Problem statement
The records below are to be restated word for word; their pictures are not.

Collected data:
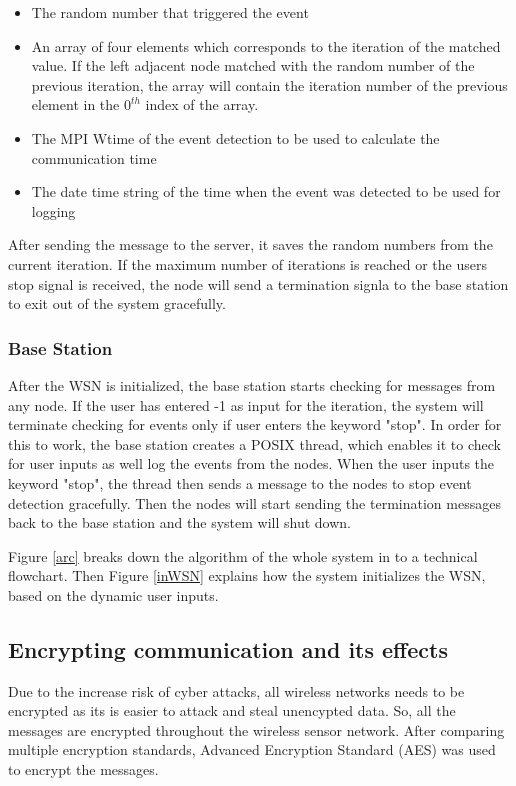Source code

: \documentclass[conference]{IEEEtran}
\begin{document}
		\begin{itemize}
		\item The random number that triggered the event
		\item An array of four elements which corresponds to the iteration of the matched value. If the left adjacent node matched with the random number of the previous iteration, the array will contain the iteration number of the previous element in the $0^{th}$ index of the array. 
		\item The MPI Wtime of the event detection to be used to calculate the communication time
		\item The date time string of the time when the event was detected to be used for logging
	\end{itemize}
	
	After sending the message to the server, it saves the random numbers from the current iteration. If the maximum number of iterations is reached or the users stop signal is received, the node will send a termination signla to the base station to exit out of the system gracefully.
	

	\subsubsection{Base Station}
	After the WSN is initialized, the base station starts checking for messages from any node. If the user has entered -1 as input for the iteration, the system will terminate checking for events only if user enters the keyword "stop". In order for this to work, the base station creates a POSIX thread, which enables it to check for user inputs as well log the events from the nodes. When the user inputs the keyword "stop", the thread then sends a message to the nodes to stop event detection gracefully. Then the nodes will start sending the termination messages back to the base station and the system will shut down.
	
	Figure \ref{arc} breaks down the algorithm of the whole system in to a technical flowchart. Then Figure \ref{inWSN} explains how the system initializes the WSN, based on the dynamic user inputs.
	
	\subsection{ Encrypting communication and its effects }\label{encryption}
	
	Due to the increase risk of cyber attacks, all wireless networks needs to be encrypted as its is easier to attack and steal unencypted data. So, all the messages are encrypted throughout the wireless sensor network. After comparing multiple encryption standards, Advanced Encryption Standard (AES) was used to encrypt the messages.
	
\end{document}
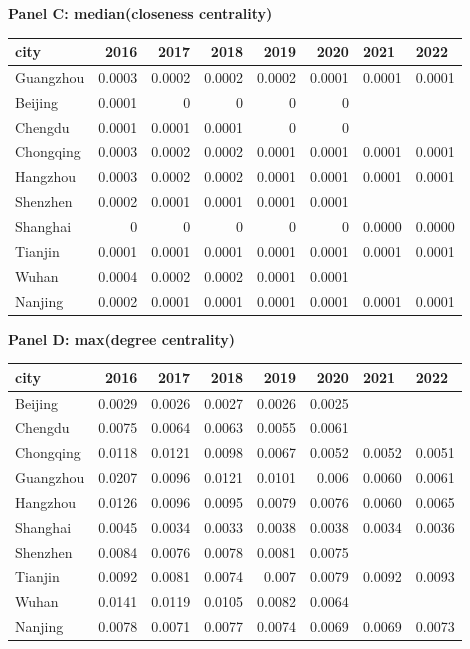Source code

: \textbf{Panel C: median(closeness centrality)}\\
\begin{tabular}{lrrrrrll}
\hline
 city      &   2016 &   2017 &   2018 &   2019 &   2020 & 2021   & 2022   \\
\hline
 Guangzhou & 0.0003 & 0.0002 & 0.0002 & 0.0002 & 0.0001 & 0.0001 & 0.0001 \\
 Beijing   & 0.0001 & 0      & 0      & 0      & 0      &        &        \\
 Chengdu   & 0.0001 & 0.0001 & 0.0001 & 0      & 0      &        &        \\
 Chongqing & 0.0003 & 0.0002 & 0.0002 & 0.0001 & 0.0001 & 0.0001 & 0.0001 \\
 Hangzhou  & 0.0003 & 0.0002 & 0.0002 & 0.0001 & 0.0001 & 0.0001 & 0.0001 \\
 Shenzhen  & 0.0002 & 0.0001 & 0.0001 & 0.0001 & 0.0001 &        &        \\
 Shanghai  & 0      & 0      & 0      & 0      & 0      & 0.0000 & 0.0000 \\
 Tianjin   & 0.0001 & 0.0001 & 0.0001 & 0.0001 & 0.0001 & 0.0001 & 0.0001 \\
 Wuhan     & 0.0004 & 0.0002 & 0.0002 & 0.0001 & 0.0001 &        &        \\
 Nanjing   & 0.0002 & 0.0001 & 0.0001 & 0.0001 & 0.0001 & 0.0001 & 0.0001 \\
\hline
\end{tabular}

\textbf{Panel D: max(degree centrality)}\\
\begin{tabular}{lrrrrrll}
\hline
 city      &   2016 &   2017 &   2018 &   2019 &   2020 & 2021   & 2022   \\
\hline
 Beijing   & 0.0029 & 0.0026 & 0.0027 & 0.0026 & 0.0025 &        &        \\
 Chengdu   & 0.0075 & 0.0064 & 0.0063 & 0.0055 & 0.0061 &        &        \\
 Chongqing & 0.0118 & 0.0121 & 0.0098 & 0.0067 & 0.0052 & 0.0052 & 0.0051 \\
 Guangzhou & 0.0207 & 0.0096 & 0.0121 & 0.0101 & 0.006  & 0.0060 & 0.0061 \\
 Hangzhou  & 0.0126 & 0.0096 & 0.0095 & 0.0079 & 0.0076 & 0.0060 & 0.0065 \\
 Shanghai  & 0.0045 & 0.0034 & 0.0033 & 0.0038 & 0.0038 & 0.0034 & 0.0036 \\
 Shenzhen  & 0.0084 & 0.0076 & 0.0078 & 0.0081 & 0.0075 &        &        \\
 Tianjin   & 0.0092 & 0.0081 & 0.0074 & 0.007  & 0.0079 & 0.0092 & 0.0093 \\
 Wuhan     & 0.0141 & 0.0119 & 0.0105 & 0.0082 & 0.0064 &        &        \\
 Nanjing   & 0.0078 & 0.0071 & 0.0077 & 0.0074 & 0.0069 & 0.0069 & 0.0073 \\
\hline
\end{tabular}

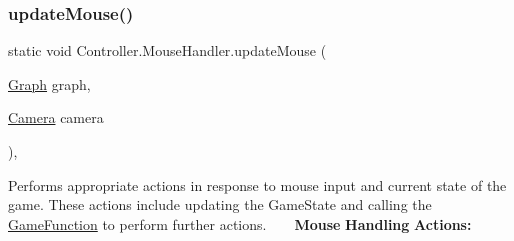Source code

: \subsubsection{\texorpdfstring{update\+Mouse()}{updateMouse()}}
{\footnotesize\ttfamily static void Controller.\+Mouse\+Handler.\+update\+Mouse (\begin{DoxyParamCaption}\item[{\hyperlink{class_model_1_1_map_module_1_1_graph}{Graph}}]{graph,  }\item[{\hyperlink{class_view_1_1_camera}{Camera}}]{camera }\end{DoxyParamCaption})\hspace{0.3cm}{\ttfamily [inline]}, {\ttfamily [static]}}

Performs appropriate actions in response to mouse input and current state of the game. These actions include updating the Game\+State and calling the \hyperlink{class_controller_1_1_game_function}{Game\+Function} to perform further actions. ~\newline
~\newline
 {\bfseries Mouse} {\bfseries Handling} {\bfseries Actions\+:} 
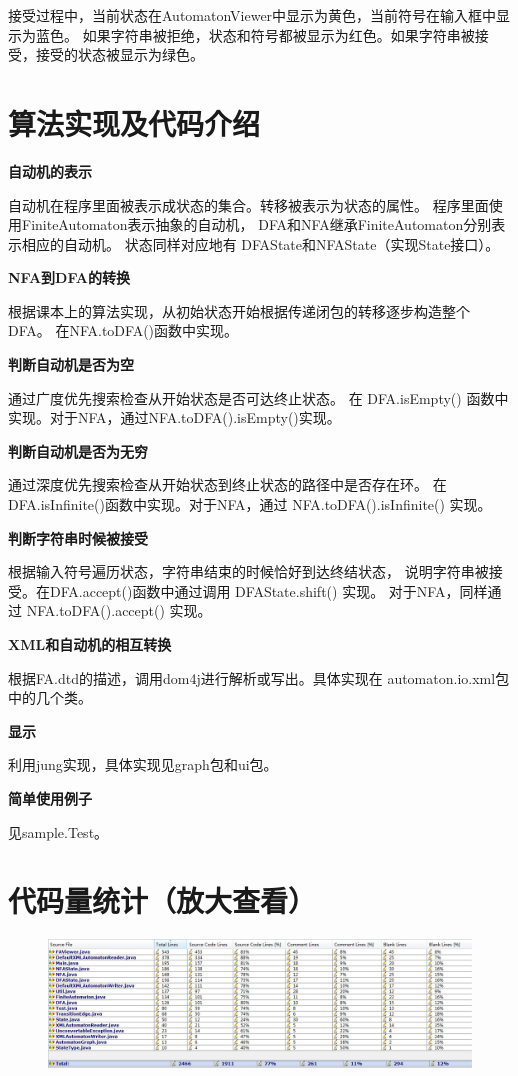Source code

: \documentclass[12pt,a4paper]{article}
\begin{document}
\begin{CJK}{UTF8}{song}
    接受过程中，当前状态在AutomatonViewer中显示为黄色，当前符号在输入框中显示为蓝色。
    如果字符串被拒绝，状态和符号都被显示为红色。如果字符串被接受，接受的状态被显示为绿色。

    \section{算法实现及代码介绍}

    \textbf{自动机的表示}

    自动机在程序里面被表示成状态的集合。转移被表示为状态的属性。
        程序里面使用FiniteAutomaton表示抽象的自动机，
        DFA和NFA继承FiniteAutomaton分别表示相应的自动机。
        状态同样对应地有 DFAState和NFAState（实现State接口）。

    \textbf{NFA到DFA的转换}

    根据课本上的算法实现，从初始状态开始根据传递闭包的转移逐步构造整个DFA。
        在NFA.toDFA()函数中实现。

    \textbf{判断自动机是否为空}

    通过广度优先搜索检查从开始状态是否可达终止状态。
        在 DFA.isEmpty() 函数中实现。对于NFA，通过NFA.toDFA().isEmpty()实现。

    \textbf{判断自动机是否为无穷}

    通过深度优先搜索检查从开始状态到终止状态的路径中是否存在环。
        在DFA.isInfinite()函数中实现。对于NFA，通过 NFA.toDFA().isInfinite() 实现。

    \textbf{判断字符串时候被接受}

    根据输入符号遍历状态，字符串结束的时候恰好到达终结状态，
        说明字符串被接受。在DFA.accept()函数中通过调用 DFAState.shift() 实现。
        对于NFA，同样通过 NFA.toDFA().accept() 实现。

    \textbf{XML和自动机的相互转换}

    根据FA.dtd的描述，调用dom4j进行解析或写出。具体实现在
        automaton.io.xml包中的几个类。

    \textbf{显示}

    利用jung实现，具体实现见graph包和ui包。

    \textbf{简单使用例子}

    见sample.Test。
    
    \section{代码量统计（放大查看）}
    \begin{figure}[htbp!]
    \includegraphics[scale=.32]{Statistic}
    \label{fig:statistic}
    \end{figure}


\end{CJK}
\end{document}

Solution below
Source code

: \documentclass[conference]{IEEEtran}
\begin{document}
		\begin{itemize}
		\item The random number that triggered the event
		\item An array of four elements which corresponds to the iteration of the matched value. If the left adjacent node matched with the random number of the previous iteration, the array will contain the iteration number of the previous element in the $0^{th}$ index of the array. 
		\item The MPI Wtime of the event detection to be used to calculate the communication time
		\item The date time string of the time when the event was detected to be used for logging
	\end{itemize}
	
	After sending the message to the server, it saves the random numbers from the current iteration. If the maximum number of iterations is reached or the users stop signal is received, the node will send a termination signla to the base station to exit out of the system gracefully.
	

	\subsubsection{Base Station}
	After the WSN is initialized, the base station starts checking for messages from any node. If the user has entered -1 as input for the iteration, the system will terminate checking for events only if user enters the keyword "stop". In order for this to work, the base station creates a POSIX thread, which enables it to check for user inputs as well log the events from the nodes. When the user inputs the keyword "stop", the thread then sends a message to the nodes to stop event detection gracefully. Then the nodes will start sending the termination messages back to the base station and the system will shut down.
	
	Figure \ref{arc} breaks down the algorithm of the whole system in to a technical flowchart. Then Figure \ref{inWSN} explains how the system initializes the WSN, based on the dynamic user inputs.
	
	\subsection{ Encrypting communication and its effects }\label{encryption}
	
	Due to the increase risk of cyber attacks, all wireless networks needs to be encrypted as its is easier to attack and steal unencypted data. So, all the messages are encrypted throughout the wireless sensor network. After comparing multiple encryption standards, Advanced Encryption Standard (AES) was used to encrypt the messages.
	
\end{document}
Source code

: \textbf{Panel C: median(closeness centrality)}\\
\begin{tabular}{lrrrrrll}
\hline
 city      &   2016 &   2017 &   2018 &   2019 &   2020 & 2021   & 2022   \\
\hline
 Guangzhou & 0.0003 & 0.0002 & 0.0002 & 0.0002 & 0.0001 & 0.0001 & 0.0001 \\
 Beijing   & 0.0001 & 0      & 0      & 0      & 0      &        &        \\
 Chengdu   & 0.0001 & 0.0001 & 0.0001 & 0      & 0      &        &        \\
 Chongqing & 0.0003 & 0.0002 & 0.0002 & 0.0001 & 0.0001 & 0.0001 & 0.0001 \\
 Hangzhou  & 0.0003 & 0.0002 & 0.0002 & 0.0001 & 0.0001 & 0.0001 & 0.0001 \\
 Shenzhen  & 0.0002 & 0.0001 & 0.0001 & 0.0001 & 0.0001 &        &        \\
 Shanghai  & 0      & 0      & 0      & 0      & 0      & 0.0000 & 0.0000 \\
 Tianjin   & 0.0001 & 0.0001 & 0.0001 & 0.0001 & 0.0001 & 0.0001 & 0.0001 \\
 Wuhan     & 0.0004 & 0.0002 & 0.0002 & 0.0001 & 0.0001 &        &        \\
 Nanjing   & 0.0002 & 0.0001 & 0.0001 & 0.0001 & 0.0001 & 0.0001 & 0.0001 \\
\hline
\end{tabular}

\textbf{Panel D: max(degree centrality)}\\
\begin{tabular}{lrrrrrll}
\hline
 city      &   2016 &   2017 &   2018 &   2019 &   2020 & 2021   & 2022   \\
\hline
 Beijing   & 0.0029 & 0.0026 & 0.0027 & 0.0026 & 0.0025 &        &        \\
 Chengdu   & 0.0075 & 0.0064 & 0.0063 & 0.0055 & 0.0061 &        &        \\
 Chongqing & 0.0118 & 0.0121 & 0.0098 & 0.0067 & 0.0052 & 0.0052 & 0.0051 \\
 Guangzhou & 0.0207 & 0.0096 & 0.0121 & 0.0101 & 0.006  & 0.0060 & 0.0061 \\
 Hangzhou  & 0.0126 & 0.0096 & 0.0095 & 0.0079 & 0.0076 & 0.0060 & 0.0065 \\
 Shanghai  & 0.0045 & 0.0034 & 0.0033 & 0.0038 & 0.0038 & 0.0034 & 0.0036 \\
 Shenzhen  & 0.0084 & 0.0076 & 0.0078 & 0.0081 & 0.0075 &        &        \\
 Tianjin   & 0.0092 & 0.0081 & 0.0074 & 0.007  & 0.0079 & 0.0092 & 0.0093 \\
 Wuhan     & 0.0141 & 0.0119 & 0.0105 & 0.0082 & 0.0064 &        &        \\
 Nanjing   & 0.0078 & 0.0071 & 0.0077 & 0.0074 & 0.0069 & 0.0069 & 0.0073 \\
\hline
\end{tabular}

Source code

: \subsubsection{\texorpdfstring{update\+Mouse()}{updateMouse()}}
{\footnotesize\ttfamily static void Controller.\+Mouse\+Handler.\+update\+Mouse (\begin{DoxyParamCaption}\item[{\hyperlink{class_model_1_1_map_module_1_1_graph}{Graph}}]{graph,  }\item[{\hyperlink{class_view_1_1_camera}{Camera}}]{camera }\end{DoxyParamCaption})\hspace{0.3cm}{\ttfamily [inline]}, {\ttfamily [static]}}

Performs appropriate actions in response to mouse input and current state of the game. These actions include updating the Game\+State and calling the \hyperlink{class_controller_1_1_game_function}{Game\+Function} to perform further actions. ~\newline
~\newline
 {\bfseries Mouse} {\bfseries Handling} {\bfseries Actions\+:} 
Source code

: \documentclass[12pt,a4paper]{article}
\begin{document}
\begin{CJK}{UTF8}{song}
    接受过程中，当前状态在AutomatonViewer中显示为黄色，当前符号在输入框中显示为蓝色。
    如果字符串被拒绝，状态和符号都被显示为红色。如果字符串被接受，接受的状态被显示为绿色。

    \section{算法实现及代码介绍}

    \textbf{自动机的表示}

    自动机在程序里面被表示成状态的集合。转移被表示为状态的属性。
        程序里面使用FiniteAutomaton表示抽象的自动机，
        DFA和NFA继承FiniteAutomaton分别表示相应的自动机。
        状态同样对应地有 DFAState和NFAState（实现State接口）。

    \textbf{NFA到DFA的转换}

    根据课本上的算法实现，从初始状态开始根据传递闭包的转移逐步构造整个DFA。
        在NFA.toDFA()函数中实现。

    \textbf{判断自动机是否为空}

    通过广度优先搜索检查从开始状态是否可达终止状态。
        在 DFA.isEmpty() 函数中实现。对于NFA，通过NFA.toDFA().isEmpty()实现。

    \textbf{判断自动机是否为无穷}

    通过深度优先搜索检查从开始状态到终止状态的路径中是否存在环。
        在DFA.isInfinite()函数中实现。对于NFA，通过 NFA.toDFA().isInfinite() 实现。

    \textbf{判断字符串时候被接受}

    根据输入符号遍历状态，字符串结束的时候恰好到达终结状态，
        说明字符串被接受。在DFA.accept()函数中通过调用 DFAState.shift() 实现。
        对于NFA，同样通过 NFA.toDFA().accept() 实现。

    \textbf{XML和自动机的相互转换}

    根据FA.dtd的描述，调用dom4j进行解析或写出。具体实现在
        automaton.io.xml包中的几个类。

    \textbf{显示}

    利用jung实现，具体实现见graph包和ui包。

    \textbf{简单使用例子}

    见sample.Test。
    
    \section{代码量统计（放大查看）}
    \begin{figure}[htbp!]
    \includegraphics[scale=.32]{Statistic}
    \label{fig:statistic}
    \end{figure}


\end{CJK}
\end{document}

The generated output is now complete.